The purpose of this section is to derive the estimators of OLS (Ordinary Least Square), their expectation and variance. \[ y = x\beta + \epsilon\]

\[ \begin{bmatrix} y_{1}\\ y_{2}\\ \vdots\\ y_{T} \end{bmatrix}= \begin{bmatrix} x_{1,1} & x_{1,2} & \dots & x_{1,K} \\ x_{2,1} & x_{2,2} & \dots & x_{2,K} \\ \vdots & \vdots & \ddots & \vdots \\ x_{T,1} & x_{T,2} & \dots & x_{T,K} \end{bmatrix} \begin{bmatrix} \beta_{1}\\ \vdots\\ \beta_{K} \end{bmatrix}+ \begin{bmatrix} \epsilon_{1}\\ \epsilon_{2}\\ \vdots\\ \epsilon_{T} \end{bmatrix} \] note that \[ e = y-x\hat{\beta} \] and

\[\epsilon \neq e\]

Goal: minimize sum of squared residuals \[ min(e^{\prime} e) \] \[ \begin{aligned} e^{\prime} e &= (y-x\hat{\beta})^{\prime}(y-x\hat{\beta}) \\ &= y^{\prime} y - \hat{\beta}^{\prime} x^{\prime} y - y^{\prime} x\hat{\beta} + \hat{\beta}^{\prime} x^{\prime} x \hat{\beta} \\ &= y^{\prime} y - 2\hat{\beta}^{\prime} x^{\prime} y + \hat{\beta}^{\prime} x^{\prime} x \hat{\beta} \\ \end{aligned} \]

given that \[ (AB)^{\prime} = B^{\prime} A^{\prime} \] and transpose of a scaler is a scaler \[ y^{\prime} x \hat{\beta} = (y^{\prime} x \hat{\beta})^{\prime} = (x\hat{\beta})^{\prime} y = \hat{\beta}^{\prime} x^{\prime} y \]

\[ \frac{\partial e^{\prime} e}{\partial \hat{\beta}} = -2x^{\prime} y+2x^{\prime} x \hat{\beta} = 0 \]

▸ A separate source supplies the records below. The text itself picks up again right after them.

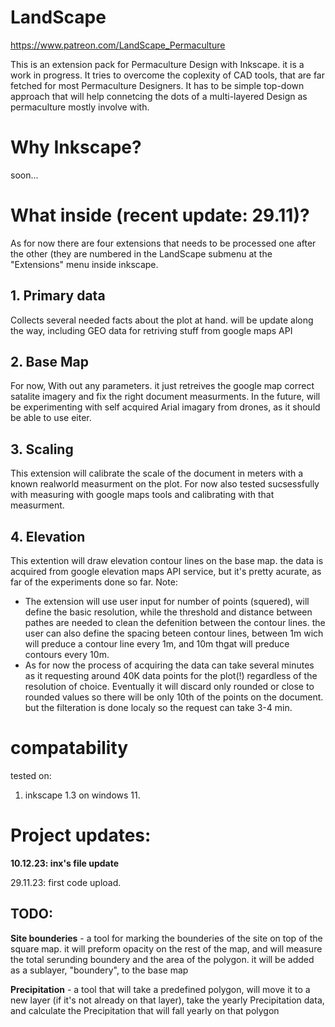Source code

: # LandScape
https://www.patreon.com/LandScape_Permaculture

This is an extension pack for Permaculture Design with Inkscape. it is a work in progress. 
It tries to overcome the coplexity of CAD tools, that are far fetched for most Permaculture Designers. It has to be simple top-down approach that will help connetcing the dots of a multi-layered Design as permaculture mostly involve with.

# Why Inkscape?
soon...

# What inside (recent update: 29.11)?
As for now there are four extensions that needs to be processed one after the other (they are numbered in the LandScape submenu at the "Extensions" menu inside inkscape. 

## 1. Primary data
Collects several needed facts about the plot at hand. will be update along the way, including GEO data for retriving stuff from google maps API

## 2. Base Map
For now, With out any parameters. it just retreives the google map correct satalite imagery and fix the right document measurments. In the future, will be experimenting with self acquired Arial imagary from drones, as it should be able to use eiter. 

## 3. Scaling 
This extension will calibrate the scale of the document in meters with a known realworld measurment on the plot. For now also tested sucsessfully with measuring with google maps tools and calibrating with that measurment. 

## 4. Elevation
This extention will draw elevation contour lines on the base map. the data is acquired from google elevation maps API service, but it's pretty acurate, as far of the experiments done so far.
Note: 
* The extension will use user input for number of points (squered), will define the basic resolution, while the threshold and distance between pathes are needed to clean the defenition between the contour lines. the user can also define the spacing beteen contour lines, between 1m wich will preduce a contour line every 1m, and 10m thgat will preduce contours every 10m. 
* As for now the process of acquiring the data can take several minutes as it requesting around 40K data points for the plot(!) regardless of the resolution of choice. Eventually it will discard only rounded or close to rounded values so there will be only 10th of the points on the document. but the filteration is done localy so the request can take 3-4 min.

# compatability
tested on:
1. inkscape 1.3 on windows 11.

# Project updates:
**10.12.23: inx's file update** 

29.11.23: first code upload.

## TODO:
**Site bounderies** - a tool for marking the bounderies of the site on top of the square map. it will preform opacity on the rest of the map, and will measure the total serunding boundery and the area of the polygon. it will be added as a sublayer, "boundery", to the base map 

**Precipitation** - a tool that will take a predefined polygon, will move it to a new layer (if it's not already on that layer), take the yearly Precipitation data, and calculate the Precipitation that will fall yearly on that polygon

\[ \Rightarrow x^{\prime} x \hat{\beta} = x^{\prime} y \] \[ \begin{aligned} \Rightarrow \hat{\beta} &= (x^{\prime} x)^{-1}x^{\prime} y ,\,\ (\,if \,\, (x^{\prime} x)^{-1} \,\, exists) \\ &= (x^{\prime} x)^{-1}x^{\prime} (x\beta + \epsilon) \\ &= \beta+(x^{\prime} x)^{-1}x^{\prime} \epsilon \end{aligned} \]

Unbiasedness of \(\hat{\beta}_{OLS}\)

\[ E[ \hat{\beta}] = \beta + E[(x^{\prime} x)^{-1}x^{\prime} \epsilon]\]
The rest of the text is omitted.